One woman explained it is because people still post asking for support, advice, clarity and prayer, but you never get to know them. You get little snippets of their lives and little fragments of their stories, generally in a time of crisis—and that’s it. Even if there is a follow-up, it won’t include the kind of details about their lives that help us bond with one another. You never get to enjoy one of those indisputably real online friendships that lasts years and years as you learn more and more about each other, and you certainly never win that cherished prize of the internet age: meeting online friends in person. One woman who was arguing that the moderators of one group should disable anonymous commenting said that it is preventing her from building community. The group had the potential to become a band of friends, but it was staying a loosely associated bundle of anonymous problems.

It is an understandable complaint! It is hard to spend the intellectual and emotional energy answering someone’s question when you know the relationship, such as it is, is not going to go anywhere. Interaction with other human beings takes something out of us, and it is normal and human to be more invested when you get something in return—not anything sinister or grasping, just wholesome goods like friendship and camaraderie.

But if you are going to be a member of a group—especially a group that explicitly calls itself Catholic—I think it is good spiritual practice to humbly accept other people’s anonymity, if that’s what they choose. It dovetails very nicely with our doctrine of the Communion of Saints: We are all bound together and responsible for one another, even in situations where there is no obvious or immediate reciprocity. Think of it as social asceticism: praying for the intentions of someone whose name you’ll never know; praying for an intention whose details will never be fleshed out, simply because praying is good and we want to be good.

More than that: I think it is good spiritual practice to accept the idea that, even as we are all bound together as brothers and sisters in Christ, we are all, to one degree or another, strangers to each other. That is true even of the people we’re most intimate with—spouses, parents, children, dear friends—and we should be wary of tying our prayer habits too closely to our affections.

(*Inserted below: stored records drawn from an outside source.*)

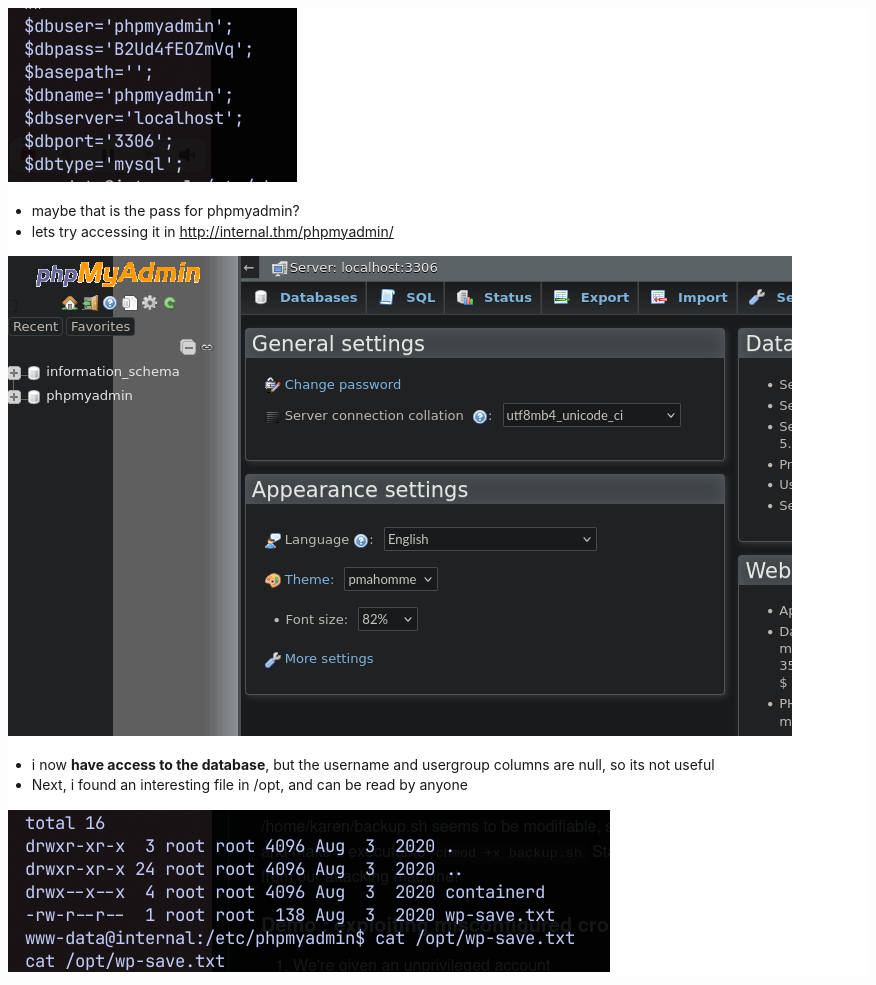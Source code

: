 ![Pasted image 20251008172544.png](thm_pics/Pasted%20image%2020251008172544.png)

- maybe that is the pass for phpmyadmin?
- lets try accessing it in http://internal.thm/phpmyadmin/

![Pasted image 20251008172820.png](thm_pics/Pasted%20image%2020251008172820.png)

- i now **have access to the database**, but the username and usergroup columns are null, so its not useful
- Next, i found an interesting file in /opt, and can be read by anyone

![Pasted image 20251008174213.png](thm_pics/Pasted%20image%2020251008174213.png)

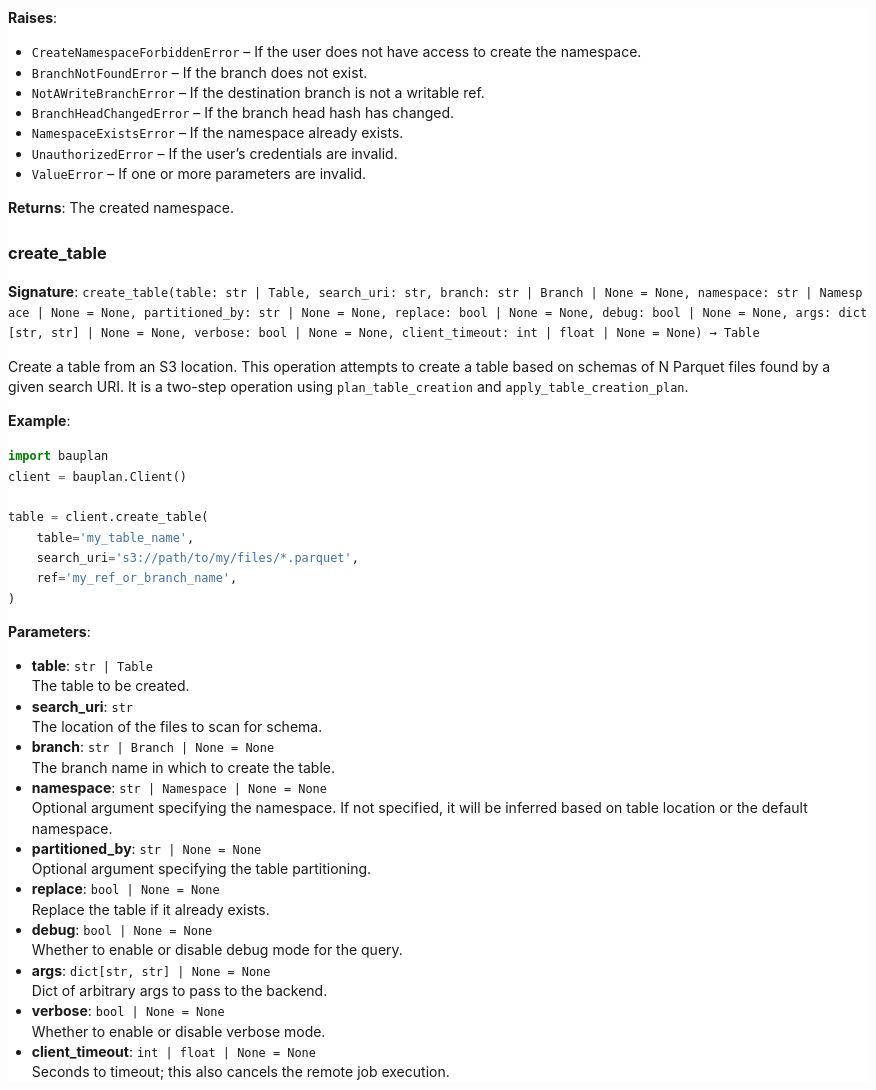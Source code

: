 **Raises**:

- `CreateNamespaceForbiddenError` – If the user does not have access to create the namespace.
- `BranchNotFoundError` – If the branch does not exist.
- `NotAWriteBranchError` – If the destination branch is not a writable ref.
- `BranchHeadChangedError` – If the branch head hash has changed.
- `NamespaceExistsError` – If the namespace already exists.
- `UnauthorizedError` – If the user’s credentials are invalid.
- `ValueError` – If one or more parameters are invalid.

**Returns**: The created namespace.

### create_table

**Signature**: `create_table(table: str | Table, search_uri: str, branch: str | Branch | None = None, namespace: str | Namespace | None = None, partitioned_by: str | None = None, replace: bool | None = None, debug: bool | None = None, args: dict[str, str] | None = None, verbose: bool | None = None, client_timeout: int | float | None = None) → Table`

Create a table from an S3 location. This operation attempts to create a table based on schemas of N Parquet files found by a given search URI. It is a two-step operation using `plan_table_creation` and `apply_table_creation_plan`.

**Example**:

```python
import bauplan
client = bauplan.Client()

table = client.create_table(
    table='my_table_name',
    search_uri='s3://path/to/my/files/*.parquet',
    ref='my_ref_or_branch_name',
)
```

**Parameters**:

- **table**: `str | Table`\
  The table to be created.
- **search_uri**: `str`\
  The location of the files to scan for schema.
- **branch**: `str | Branch | None = None`\
  The branch name in which to create the table.
- **namespace**: `str | Namespace | None = None`\
  Optional argument specifying the namespace. If not specified, it will be inferred based on table location or the default namespace.
- **partitioned_by**: `str | None = None`\
  Optional argument specifying the table partitioning.
- **replace**: `bool | None = None`\
  Replace the table if it already exists.
- **debug**: `bool | None = None`\
  Whether to enable or disable debug mode for the query.
- **args**: `dict[str, str] | None = None`\
  Dict of arbitrary args to pass to the backend.
- **verbose**: `bool | None = None`\
  Whether to enable or disable verbose mode.
- **client_timeout**: `int | float | None = None`\
  Seconds to timeout; this also cancels the remote job execution.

We are supposed to pray not only for the people we’re intimate with, and the people we spend time with, but for the people whose paths happen to cross briefly with ours, and the people whose names we do not know. We are supposed to pray for the dead whose names we’re hearing for the first time, the invisible person being whisked past in an ambulance, people across the ocean, celebrities, apparent nobodies and for our ancestors who died and disappeared long before we were conceived. That’s the deal. That is what we’re supposed to do as members of the body of Christ.

Once we get used to the idea of chatting with and praying for Anonymous, entrusting all the details up to God with no personal emotional or social payoff in sight, then maybe it will be a little easier to pray for the person who thinks he is better than you and the person who has had good luck served up to her on a platter every day and doesn’t even know it and for the person you despise and the person who just doesn’t seem to be much of a person at all. Maybe, once we turn down the expectation of having some kind of personal stake, we’ll be more ready to pray for the person who voted for the wrong guy last election and for the person who won the election.

We really do need to pray for the person whose real identity and full story we do not know. Because that is everyone.

We are strangers to one another. We don’t know others’ burdens or others’ stories. We don’t know what it is like to be another person who has lived another life and has a whole different history and array of struggles and set of affections and prejudices they probably learned before they could even talk. We’re all anonymous.

But God, and he alone, really knows us, knows who we truly are and what we truly need. The goal is to spend our time on earth so that, when we enter heaven and see who is there, we will be so glad.